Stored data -
━━━━━━━━━━━━━━━━
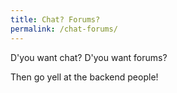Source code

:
 ```yaml
---
title: Chat? Forums?
permalink: /chat-forums/
---
```


D'you want chat? D'you want forums?

Then go yell at the backend people!
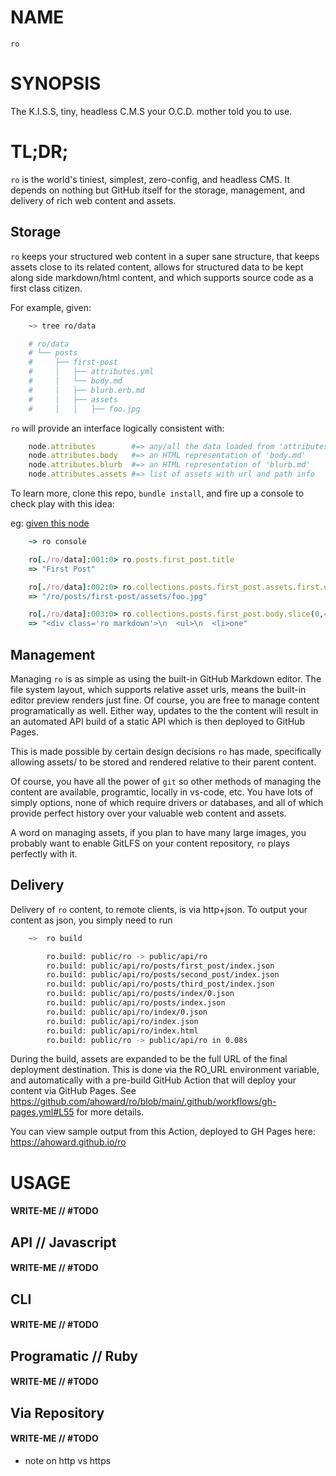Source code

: # NAME

`ro`

# SYNOPSIS

The K.I.S.S, tiny, headless C.M.S your O.C.D. mother told you to use.

# TL;DR;

`ro` is the world's tiniest, simplest, zero-config, and headless CMS. It
depends on nothing but GitHub itself for the storage, management, and delivery
of rich web content and assets.

## Storage

`ro` keeps your structured web content in a super sane structure, that keeps
assets close to its related content, allows for structured data to be kept
along side markdown/html content, and which supports source code as a first
class citizen.

For example, given:

```sh
    ~> tree ro/data

    # ro/data
    # └── posts
    #     ├── first-post
    #     │   ├── attributes.yml
    #     │   └── body.md
    #     │   ├── blurb.erb.md
    #     │   ├── assets
    #     │   │   ├── foo.jpg
```

`ro` will provide an interface logically consistent with:

```ruby
    node.attributes        #=> any/all the data loaded from 'attributes.yml'
    node.attributes.body   #=> an HTML representation of 'body.md' 
    node.attributes.blurb  #=> an HTML representation of 'blurb.md' 
    node.attributes.assets #=> list of assets with url and path info
```

To learn more, clone this repo, `bundle install`, and fire up a console to
check play with this idea:

eg: [given this node](https://github.com/ahoward/ro/tree/main/ro/data/posts/first-post)

```ruby
    ~> ro console

    ro[./ro/data]:001:0> ro.posts.first_post.title
    => "First Post"

    ro[./ro/data]:002:0> ro.collections.posts.first_post.assets.first.url
    => "/ro/posts/first-post/assets/foo.jpg"

    ro[./ro/data]:003:0> ro.collections.posts.first_post.body.slice(0,42)
    => "<div class='ro markdown'>\n  <ul>\n  <li>one"
```


## Management

Managing `ro` is as simple as using the built-in GitHub Markdown editor.  The
file system layout, which supports relative asset urls, means the built-in
editor preview renders just fine.  Of course, you are free to manage content
programatically as well.  Either way, updates to the the content will result
in an automated API build of a static API which is then deployed to GitHub
Pages.

This is made possible by certain design decisions `ro` has made, specifically
allowing assets/ to be stored and rendered relative to their parent content.

Of course, you have all the power of `git` so other methods of managing the
content are available, programtic, locally in vs-code, etc.  You have lots of
simply options, none of which require drivers or databases, and all of which
provide perfect history over your valuable web content and assets.

A word on managing assets, if you plan to have many large images, you probably
want to enable GitLFS on your content repository, `ro` plays perfectly with
it.


## Delivery

Delivery of `ro` content, to remote clients, is via http+json.  To output your
content as json, you simply need to run

```sh
    ~>  ro build

		ro.build: public/ro -> public/api/ro
		ro.build: public/api/ro/posts/first_post/index.json
		ro.build: public/api/ro/posts/second_post/index.json
		ro.build: public/api/ro/posts/third_post/index.json
		ro.build: public/api/ro/posts/index/0.json
		ro.build: public/api/ro/posts/index.json
		ro.build: public/api/ro/index/0.json
		ro.build: public/api/ro/index.json
		ro.build: public/api/ro/index.html
		ro.build: public/ro -> public/api/ro in 0.08s

```

During the build, assets are expanded to be the full URL of the final
deployment destination.  This is done via the RO_URL environment variable, and
automatically with a pre-build GitHub Action that will deploy your content via
GitHub Pages. See
https://github.com/ahoward/ro/blob/main/.github/workflows/gh-pages.yml#L55 for
more details.

You can view sample output from this Action, deployed to GH Pages here: https://ahoward.github.io/ro



# USAGE

#### WRITE-ME // #TODO

## API // Javascript

#### WRITE-ME // #TODO

## CLI

#### WRITE-ME // #TODO

## Programatic // Ruby

#### WRITE-ME // #TODO

## Via Repository

#### WRITE-ME // #TODO

- note on http vs https
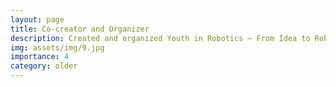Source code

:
 ```yaml
---
layout: page
title: Co-creator and Organizer 
description: Created and organized Youth in Robotics – From Idea to Robot, a group of events, workshops and competitions to promote robotics to the Macedonian youth. 
img: assets/img/9.jpg
importance: 4
category: older
---
```

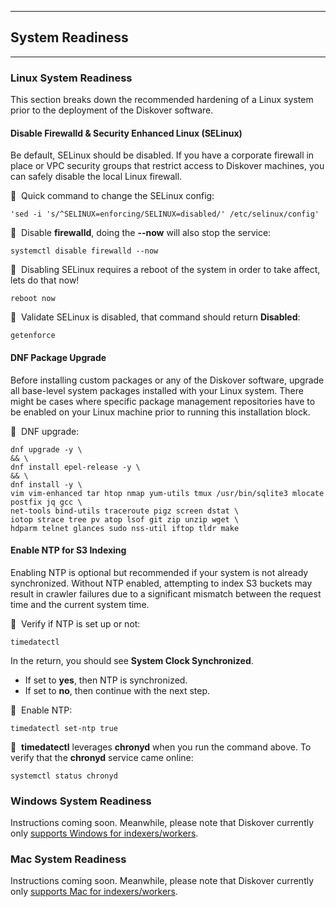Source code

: ___
## System Readiness
___

### Linux System Readiness

This section breaks down the recommended hardening of a Linux system prior to the deployment of the Diskover software.

#### Disable Firewalld & Security Enhanced Linux (SELinux)

Be default, SELinux should be disabled. If you have a corporate firewall in place or VPC security groups that restrict access to Diskover machines, you can safely disable the local Linux firewall.

🔴 &nbsp;Quick command to change the SELinux config: 
```
'sed -i 's/^SELINUX=enforcing/SELINUX=disabled/' /etc/selinux/config'
```

🔴 &nbsp;Disable **firewalld**, doing the **--now** will also stop the service:
```
systemctl disable firewalld --now
```
  
🔴 &nbsp;Disabling SELinux requires a reboot of the system in order to take affect, lets do that now! 
```
reboot now
```

🔴 &nbsp;Validate SELinux is disabled, that command should return **Disabled**:
```
getenforce
```

#### DNF Package Upgrade

Before installing custom packages or any of the Diskover software, upgrade all base-level system packages installed with your Linux system. There might be cases where specific package management repositories have to be enabled on your Linux machine prior to running this installation block.

🔴 &nbsp;DNF upgrade:
```
dnf upgrade -y \
&& \
dnf install epel-release -y \
&& \
dnf install -y \
vim vim-enhanced tar htop nmap yum-utils tmux /usr/bin/sqlite3 mlocate postfix jq gcc \
net-tools bind-utils traceroute pigz screen dstat \
iotop strace tree pv atop lsof git zip unzip wget \
hdparm telnet glances sudo nss-util iftop tldr make
```

#### Enable NTP for S3 Indexing

Enabling NTP is optional but recommended if your system is not already synchronized. Without NTP enabled, attempting to index S3 buckets may result in crawler failures due to a significant mismatch between the request time and the current system time.

🔴 &nbsp;Verify if NTP is set up or not: 
```
timedatectl
```

In the return, you should see **System Clock Synchronized**. 
- If set to **yes**, then NTP is synchronized.
- If set to **no**, then continue with the next step.


🔴 &nbsp;Enable NTP:
```
timedatectl set-ntp true
```

🔴 &nbsp;**timedatectl** leverages **chronyd** when you run the command above. To verify that the **chronyd** service came online: 
```
systemctl status chronyd
```

### Windows System Readiness

Instructions coming soon. Meanwhile, please note that Diskover currently only [supports Windows for indexers/workers]().

### Mac System Readiness

Instructions coming soon. Meanwhile, please note that Diskover currently only [supports Mac for indexers/workers]().
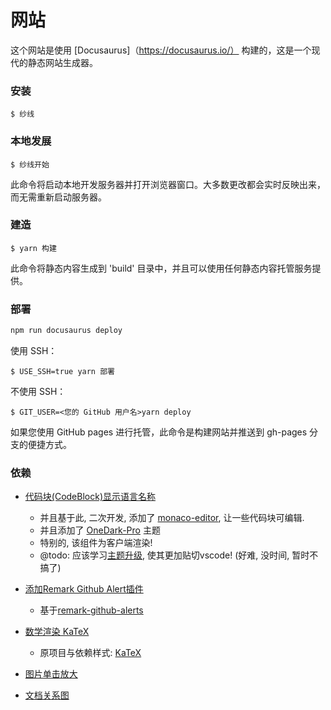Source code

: # 网站

这个网站是使用 [Docusaurus]（https://docusaurus.io/） 构建的，这是一个现代的静态网站生成器。

### 安装

```
$ 纱线
```

### 本地发展

```
$ 纱线开始
```

此命令将启动本地开发服务器并打开浏览器窗口。大多数更改都会实时反映出来，而无需重新启动服务器。

### 建造

```
$ yarn 构建
```

此命令将静态内容生成到 'build' 目录中，并且可以使用任何静态内容托管服务提供。

### 部署

```sh
npm run docusaurus deploy
```

使用 SSH：

```
$ USE_SSH=true yarn 部署
```

不使用 SSH：

```
$ GIT_USER=<您的 GitHub 用户名>yarn deploy
```

如果您使用 GitHub pages 进行托管，此命令是构建网站并推送到 gh-pages 分支的便捷方式。

### 依赖

- [代码块(CodeBlock)显示语言名称](https://jdocs.wiki/docusaurus-site/site-creation-guide/code-block-show-language-name)
    - 并且基于此, 二次开发, 添加了 [monaco-editor](https://github.com/microsoft/monaco-editor), 让一些代码块可编辑.
    - 并且添加了 [OneDark-Pro](https://github.com/Binaryify/OneDark-Pro) 主题
    - 特别的, 该组件为客户端渲染!
    - @todo: 应该学习[主题升级](https://www.cnblogs.com/wanglinmantan/p/15345204.html), 使其更加贴切vscode! (好难, 没时间, 暂时不搞了)

- [添加Remark Github Alert插件](https://jdocs.wiki/docusaurus-site/plugins/plugins-remarkjs-github-alerts)
    - 基于[remark-github-alerts](https://github.com/hyoban/remark-github-alerts)

- [数学渲染 KaTeX](https://docusaurus.nodejs.cn/docs/markdown-features/math-equations)
    - 原项目与依赖样式: [KaTeX](https://github.com/KaTeX/KaTeX)

- [图片单击放大](https://github.com/flexanalytics/plugin-image-zoom)

- [文档关系图](https://github.com/Arsero/docusaurus-graph)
━━━━━━━━━━━━━━━━
What is required - Go through the entries above, and wherever a line holds the word "main", copy that line.

Solution for this exercise -
eg: [given this node](https://github.com/ahoward/ro/tree/main/ro/data/posts/first-post)
https://github.com/ahoward/ro/blob/main/.github/workflows/gh-pages.yml#L55 for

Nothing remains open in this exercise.